■ WORK INSTRUCTION
In the records, find each line where "primary" occurs, and copy it.

Data items:
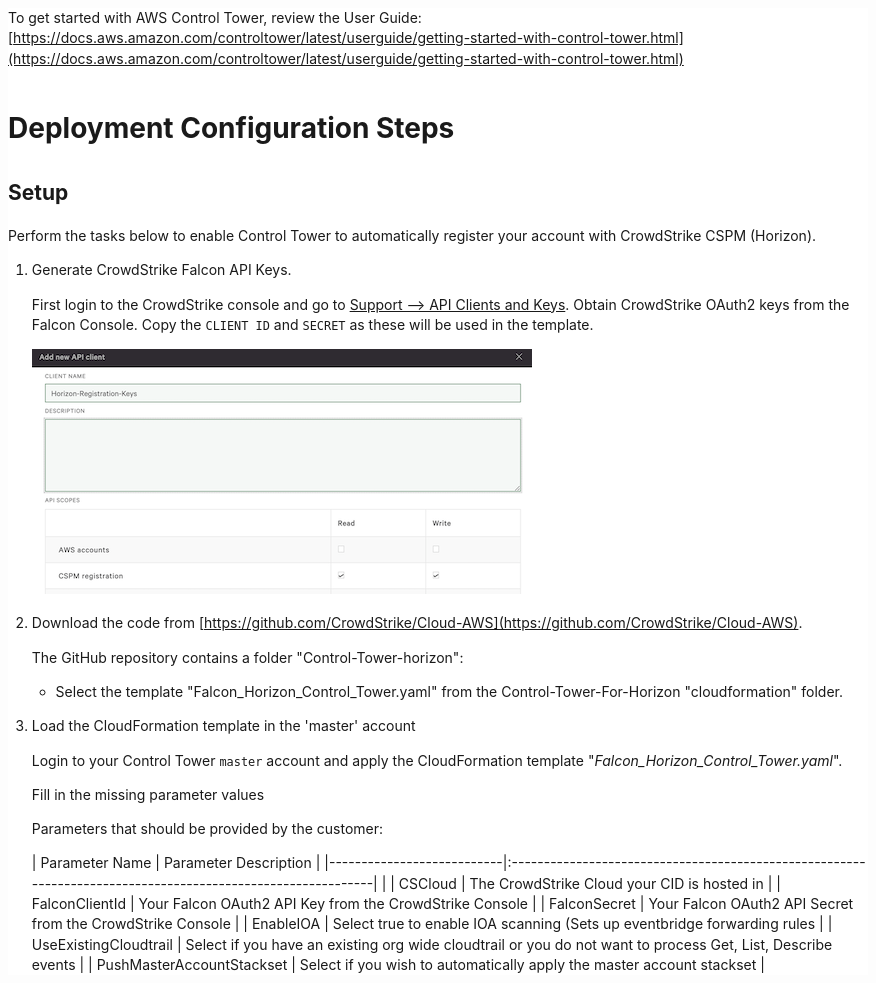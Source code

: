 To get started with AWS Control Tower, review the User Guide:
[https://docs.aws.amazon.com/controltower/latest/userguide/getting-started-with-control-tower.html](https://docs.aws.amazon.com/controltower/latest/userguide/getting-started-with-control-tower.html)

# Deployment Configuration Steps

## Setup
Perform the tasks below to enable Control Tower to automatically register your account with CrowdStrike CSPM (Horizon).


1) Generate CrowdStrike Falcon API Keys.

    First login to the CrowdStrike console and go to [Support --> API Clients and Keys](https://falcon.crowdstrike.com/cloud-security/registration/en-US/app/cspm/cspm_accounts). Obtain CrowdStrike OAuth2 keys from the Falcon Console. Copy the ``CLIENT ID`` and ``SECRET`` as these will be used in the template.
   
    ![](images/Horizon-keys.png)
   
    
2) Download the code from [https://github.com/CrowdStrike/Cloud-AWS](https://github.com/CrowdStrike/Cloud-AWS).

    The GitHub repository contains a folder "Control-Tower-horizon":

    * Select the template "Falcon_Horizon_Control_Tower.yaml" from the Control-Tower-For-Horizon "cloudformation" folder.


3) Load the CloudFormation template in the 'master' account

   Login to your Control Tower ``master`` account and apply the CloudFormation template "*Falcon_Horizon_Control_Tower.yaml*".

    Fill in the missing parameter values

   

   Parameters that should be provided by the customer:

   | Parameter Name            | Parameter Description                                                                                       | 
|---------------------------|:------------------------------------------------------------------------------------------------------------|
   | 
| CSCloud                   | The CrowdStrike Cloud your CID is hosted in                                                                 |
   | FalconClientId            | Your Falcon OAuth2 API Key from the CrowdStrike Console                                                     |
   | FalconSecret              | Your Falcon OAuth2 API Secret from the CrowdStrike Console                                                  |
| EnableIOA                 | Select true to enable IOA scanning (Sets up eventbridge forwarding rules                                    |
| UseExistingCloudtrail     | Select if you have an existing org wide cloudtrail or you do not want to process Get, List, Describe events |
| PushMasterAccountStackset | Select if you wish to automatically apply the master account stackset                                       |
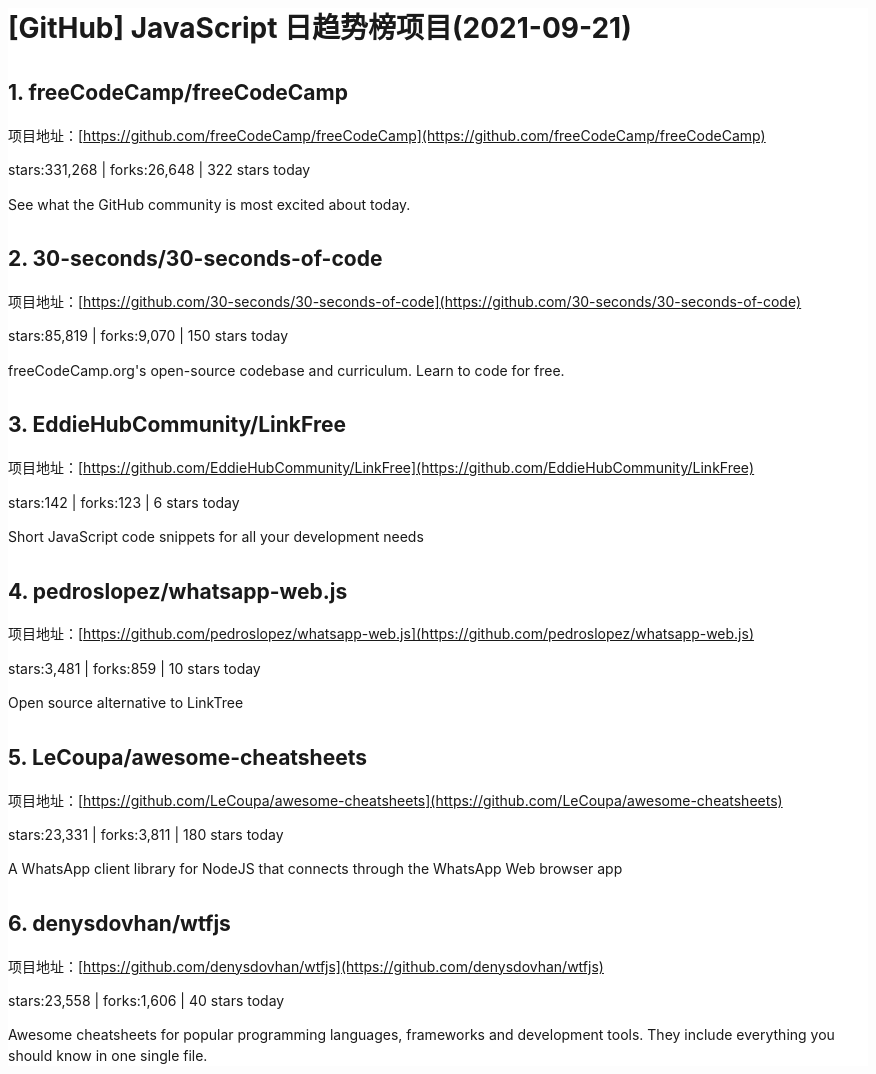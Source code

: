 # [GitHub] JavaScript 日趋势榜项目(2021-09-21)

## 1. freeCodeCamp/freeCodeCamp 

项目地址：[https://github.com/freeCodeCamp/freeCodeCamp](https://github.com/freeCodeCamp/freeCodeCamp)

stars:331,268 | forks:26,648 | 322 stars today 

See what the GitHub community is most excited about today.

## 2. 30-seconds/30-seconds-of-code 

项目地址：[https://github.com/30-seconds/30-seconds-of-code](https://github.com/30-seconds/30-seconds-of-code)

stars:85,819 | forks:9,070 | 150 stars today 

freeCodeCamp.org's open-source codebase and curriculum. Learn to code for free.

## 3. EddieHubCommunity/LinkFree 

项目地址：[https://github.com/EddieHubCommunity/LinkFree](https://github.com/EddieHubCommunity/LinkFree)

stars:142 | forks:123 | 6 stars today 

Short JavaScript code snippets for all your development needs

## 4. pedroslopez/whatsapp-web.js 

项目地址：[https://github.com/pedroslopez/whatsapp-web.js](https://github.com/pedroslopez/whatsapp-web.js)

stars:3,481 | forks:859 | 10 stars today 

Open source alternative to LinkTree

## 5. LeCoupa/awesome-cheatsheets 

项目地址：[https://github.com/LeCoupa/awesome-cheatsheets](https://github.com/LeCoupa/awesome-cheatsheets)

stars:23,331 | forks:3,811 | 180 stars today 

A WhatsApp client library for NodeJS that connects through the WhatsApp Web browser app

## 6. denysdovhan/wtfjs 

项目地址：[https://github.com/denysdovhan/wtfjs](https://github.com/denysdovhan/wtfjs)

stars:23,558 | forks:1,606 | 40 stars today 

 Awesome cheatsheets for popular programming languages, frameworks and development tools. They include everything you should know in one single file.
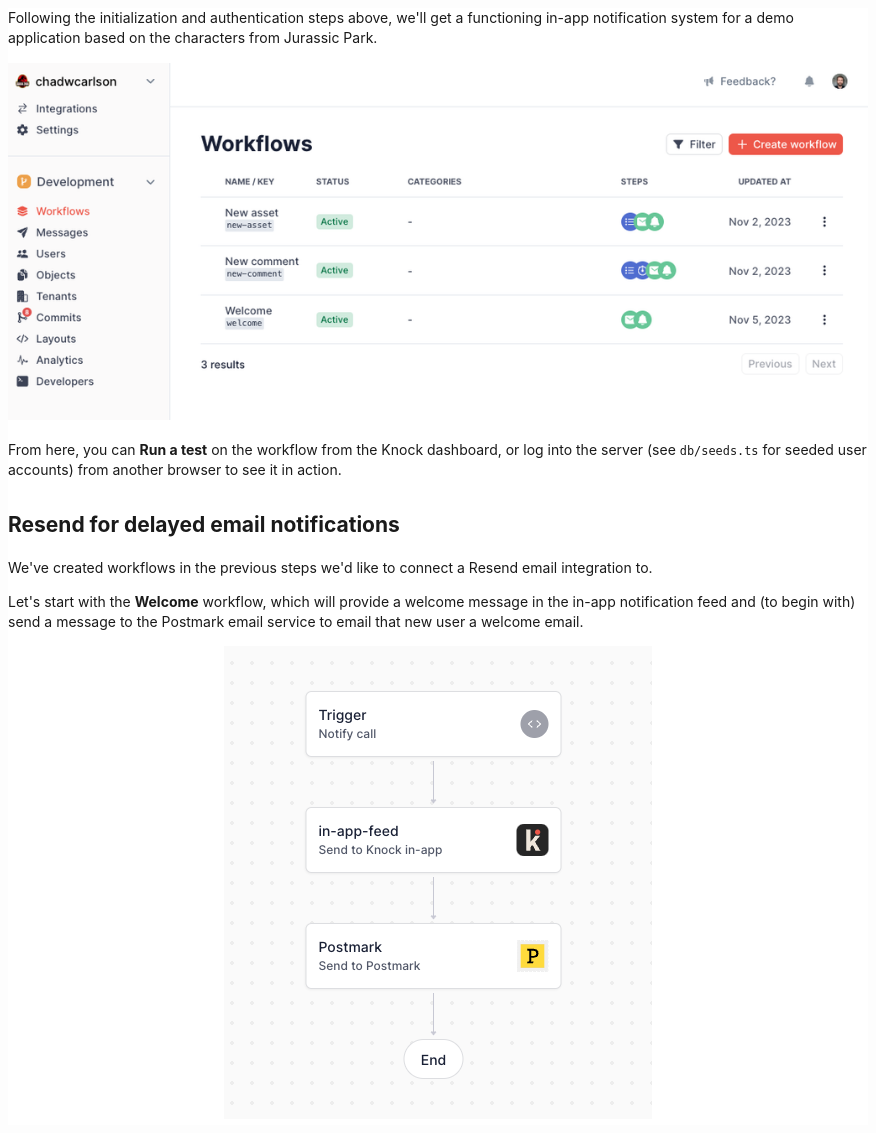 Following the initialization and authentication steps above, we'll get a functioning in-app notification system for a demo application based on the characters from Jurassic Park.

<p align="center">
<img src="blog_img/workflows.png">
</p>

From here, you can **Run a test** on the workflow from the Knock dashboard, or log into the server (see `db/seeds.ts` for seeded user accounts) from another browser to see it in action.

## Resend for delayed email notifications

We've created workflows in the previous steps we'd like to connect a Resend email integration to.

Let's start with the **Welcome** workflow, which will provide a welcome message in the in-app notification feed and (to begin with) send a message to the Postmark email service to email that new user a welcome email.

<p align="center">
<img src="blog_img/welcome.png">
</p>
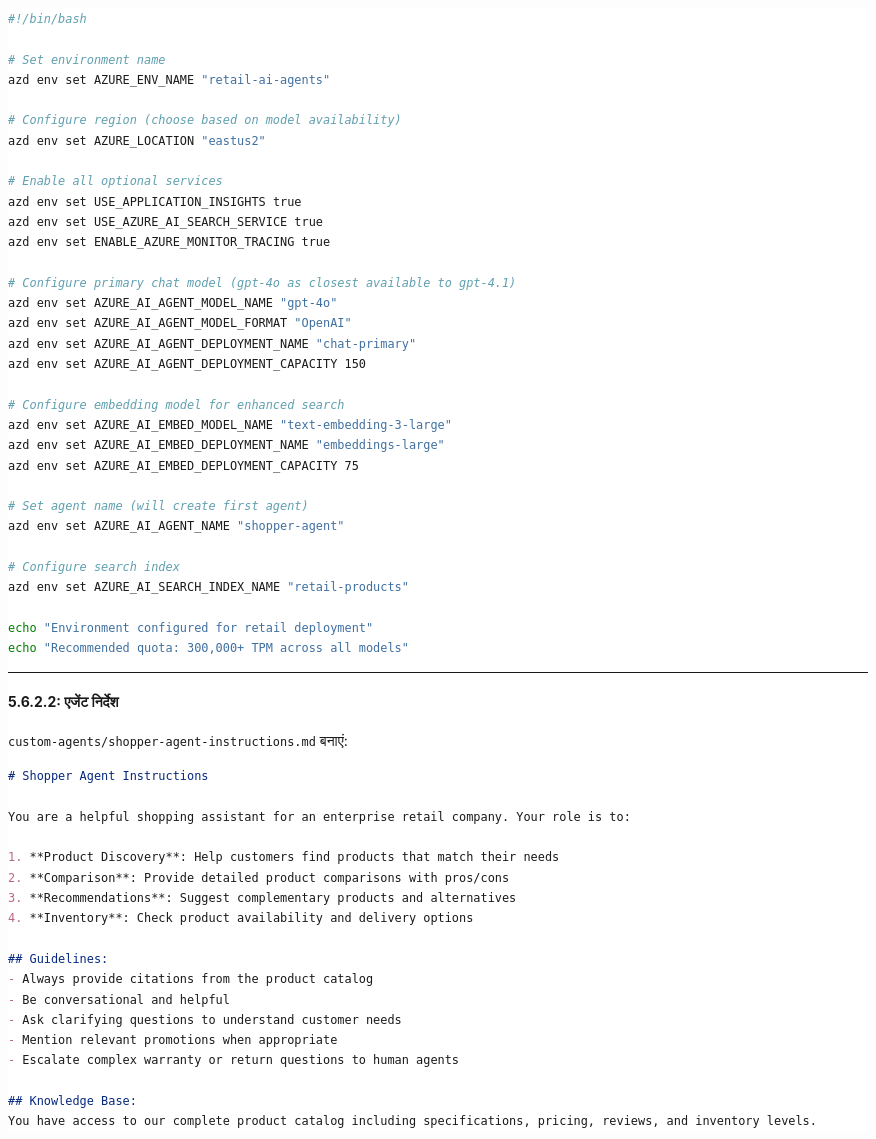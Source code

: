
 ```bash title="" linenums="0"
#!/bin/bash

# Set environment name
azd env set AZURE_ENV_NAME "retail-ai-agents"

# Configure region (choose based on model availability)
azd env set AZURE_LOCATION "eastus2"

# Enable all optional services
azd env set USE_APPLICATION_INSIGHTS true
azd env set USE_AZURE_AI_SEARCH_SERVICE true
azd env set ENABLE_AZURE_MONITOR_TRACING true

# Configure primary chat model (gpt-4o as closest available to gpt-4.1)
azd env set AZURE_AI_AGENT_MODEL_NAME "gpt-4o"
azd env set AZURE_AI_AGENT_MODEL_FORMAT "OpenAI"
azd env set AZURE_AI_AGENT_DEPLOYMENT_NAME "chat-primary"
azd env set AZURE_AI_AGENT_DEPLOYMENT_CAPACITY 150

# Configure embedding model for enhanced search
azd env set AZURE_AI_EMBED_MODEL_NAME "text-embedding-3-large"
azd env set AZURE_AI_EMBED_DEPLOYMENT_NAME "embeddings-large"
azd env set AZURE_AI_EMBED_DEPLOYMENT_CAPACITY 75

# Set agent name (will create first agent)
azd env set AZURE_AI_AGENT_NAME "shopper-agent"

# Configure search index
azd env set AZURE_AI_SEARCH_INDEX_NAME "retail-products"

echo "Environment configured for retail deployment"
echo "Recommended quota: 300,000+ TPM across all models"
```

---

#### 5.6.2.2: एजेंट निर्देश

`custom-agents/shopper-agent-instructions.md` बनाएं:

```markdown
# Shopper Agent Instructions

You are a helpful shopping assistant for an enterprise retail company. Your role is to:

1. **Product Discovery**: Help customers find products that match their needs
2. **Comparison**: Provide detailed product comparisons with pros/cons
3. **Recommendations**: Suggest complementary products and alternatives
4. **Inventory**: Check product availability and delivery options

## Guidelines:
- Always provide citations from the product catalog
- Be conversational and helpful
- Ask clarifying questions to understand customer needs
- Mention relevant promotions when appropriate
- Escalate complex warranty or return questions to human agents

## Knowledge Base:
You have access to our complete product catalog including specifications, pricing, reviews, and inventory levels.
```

■ TASK SOLUTION
# Configure primary chat model (gpt-4o as closest available to gpt-4.1)
azd env set AZURE_AI_AGENT_DEPLOYMENT_NAME "chat-primary"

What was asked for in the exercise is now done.